(EXERCISE PROMPT):
Within the entries below, find every line that has the string "endpoint", then copy it.

Plain-text document sources:

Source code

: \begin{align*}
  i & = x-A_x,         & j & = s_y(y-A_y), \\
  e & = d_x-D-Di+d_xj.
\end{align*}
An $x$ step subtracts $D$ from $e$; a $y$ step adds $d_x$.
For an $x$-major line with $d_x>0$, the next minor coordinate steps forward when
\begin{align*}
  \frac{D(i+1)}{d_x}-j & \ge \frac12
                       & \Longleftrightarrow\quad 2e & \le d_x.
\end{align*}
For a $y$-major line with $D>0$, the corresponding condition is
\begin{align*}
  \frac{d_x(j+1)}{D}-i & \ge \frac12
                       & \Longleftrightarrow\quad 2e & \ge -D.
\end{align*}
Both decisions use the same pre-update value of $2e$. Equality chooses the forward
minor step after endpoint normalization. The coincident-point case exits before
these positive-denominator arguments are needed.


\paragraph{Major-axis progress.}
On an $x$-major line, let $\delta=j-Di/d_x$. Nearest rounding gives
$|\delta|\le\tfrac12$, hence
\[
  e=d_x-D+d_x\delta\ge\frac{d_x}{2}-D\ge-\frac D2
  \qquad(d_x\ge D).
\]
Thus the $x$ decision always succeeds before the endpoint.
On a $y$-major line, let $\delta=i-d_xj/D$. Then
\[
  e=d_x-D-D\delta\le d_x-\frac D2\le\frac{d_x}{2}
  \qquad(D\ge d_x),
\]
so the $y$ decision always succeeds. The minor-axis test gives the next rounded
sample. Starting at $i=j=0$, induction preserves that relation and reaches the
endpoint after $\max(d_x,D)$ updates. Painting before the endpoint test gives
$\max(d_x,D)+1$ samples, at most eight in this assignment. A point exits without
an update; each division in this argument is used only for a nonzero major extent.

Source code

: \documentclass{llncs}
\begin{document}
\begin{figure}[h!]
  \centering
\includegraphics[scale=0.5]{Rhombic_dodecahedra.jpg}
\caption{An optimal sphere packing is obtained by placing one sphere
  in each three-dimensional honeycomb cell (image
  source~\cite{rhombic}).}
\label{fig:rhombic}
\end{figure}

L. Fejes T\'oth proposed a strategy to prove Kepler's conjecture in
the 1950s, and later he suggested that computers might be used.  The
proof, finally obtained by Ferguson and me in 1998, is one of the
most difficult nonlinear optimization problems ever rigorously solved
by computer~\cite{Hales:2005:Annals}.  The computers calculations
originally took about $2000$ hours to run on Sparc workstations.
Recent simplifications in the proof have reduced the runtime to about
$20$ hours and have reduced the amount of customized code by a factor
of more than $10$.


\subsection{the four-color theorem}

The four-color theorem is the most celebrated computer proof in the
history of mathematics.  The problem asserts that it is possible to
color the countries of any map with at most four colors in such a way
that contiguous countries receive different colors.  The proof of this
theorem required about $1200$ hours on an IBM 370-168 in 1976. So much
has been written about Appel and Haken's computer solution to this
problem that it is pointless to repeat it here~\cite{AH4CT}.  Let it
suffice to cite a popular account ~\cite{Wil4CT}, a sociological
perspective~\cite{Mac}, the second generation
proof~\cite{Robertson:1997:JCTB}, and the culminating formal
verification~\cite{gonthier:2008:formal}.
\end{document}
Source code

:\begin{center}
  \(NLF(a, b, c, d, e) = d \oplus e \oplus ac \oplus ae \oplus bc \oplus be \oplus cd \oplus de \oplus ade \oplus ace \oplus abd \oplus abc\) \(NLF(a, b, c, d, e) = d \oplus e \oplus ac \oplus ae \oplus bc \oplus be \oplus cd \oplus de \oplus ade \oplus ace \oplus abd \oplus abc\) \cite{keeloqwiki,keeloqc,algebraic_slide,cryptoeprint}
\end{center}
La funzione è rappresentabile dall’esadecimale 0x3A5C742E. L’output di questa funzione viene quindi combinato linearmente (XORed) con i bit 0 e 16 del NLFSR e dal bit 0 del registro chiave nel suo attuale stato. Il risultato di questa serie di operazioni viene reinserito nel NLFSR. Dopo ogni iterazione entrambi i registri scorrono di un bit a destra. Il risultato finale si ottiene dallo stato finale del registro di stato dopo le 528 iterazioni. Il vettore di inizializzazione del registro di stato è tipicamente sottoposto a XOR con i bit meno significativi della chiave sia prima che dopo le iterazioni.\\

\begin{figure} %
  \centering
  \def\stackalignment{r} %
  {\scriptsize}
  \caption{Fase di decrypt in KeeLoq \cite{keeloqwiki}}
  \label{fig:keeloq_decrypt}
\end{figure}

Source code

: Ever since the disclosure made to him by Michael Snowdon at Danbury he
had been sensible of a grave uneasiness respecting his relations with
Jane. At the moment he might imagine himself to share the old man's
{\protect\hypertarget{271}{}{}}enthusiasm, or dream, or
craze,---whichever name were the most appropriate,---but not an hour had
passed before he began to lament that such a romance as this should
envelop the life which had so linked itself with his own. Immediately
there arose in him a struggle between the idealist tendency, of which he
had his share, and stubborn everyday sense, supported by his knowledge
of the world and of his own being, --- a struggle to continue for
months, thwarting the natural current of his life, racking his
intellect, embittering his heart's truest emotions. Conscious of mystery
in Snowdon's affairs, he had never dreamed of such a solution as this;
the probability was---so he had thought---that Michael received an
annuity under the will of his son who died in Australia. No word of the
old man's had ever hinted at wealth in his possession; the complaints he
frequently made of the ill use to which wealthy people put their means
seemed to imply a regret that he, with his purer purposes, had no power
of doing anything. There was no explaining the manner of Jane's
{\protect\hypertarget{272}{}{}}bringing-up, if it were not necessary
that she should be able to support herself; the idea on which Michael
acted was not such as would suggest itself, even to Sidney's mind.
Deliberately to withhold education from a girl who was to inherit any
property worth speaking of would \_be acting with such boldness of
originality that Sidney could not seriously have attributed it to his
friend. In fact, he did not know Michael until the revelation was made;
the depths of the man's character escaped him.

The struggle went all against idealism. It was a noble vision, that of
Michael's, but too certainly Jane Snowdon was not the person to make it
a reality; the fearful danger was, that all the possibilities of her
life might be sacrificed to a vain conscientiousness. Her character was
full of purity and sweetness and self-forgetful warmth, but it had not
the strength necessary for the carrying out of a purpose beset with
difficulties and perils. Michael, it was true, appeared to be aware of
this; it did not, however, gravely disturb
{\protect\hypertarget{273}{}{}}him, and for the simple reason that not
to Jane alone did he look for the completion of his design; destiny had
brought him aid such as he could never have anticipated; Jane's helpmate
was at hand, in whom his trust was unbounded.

(ANSWER BOX):
minor step after endpoint normalization. The coincident-point case exits before
Thus the $x$ decision always succeeds before the endpoint.
endpoint after $\max(d_x,D)$ updates. Painting before the endpoint test gives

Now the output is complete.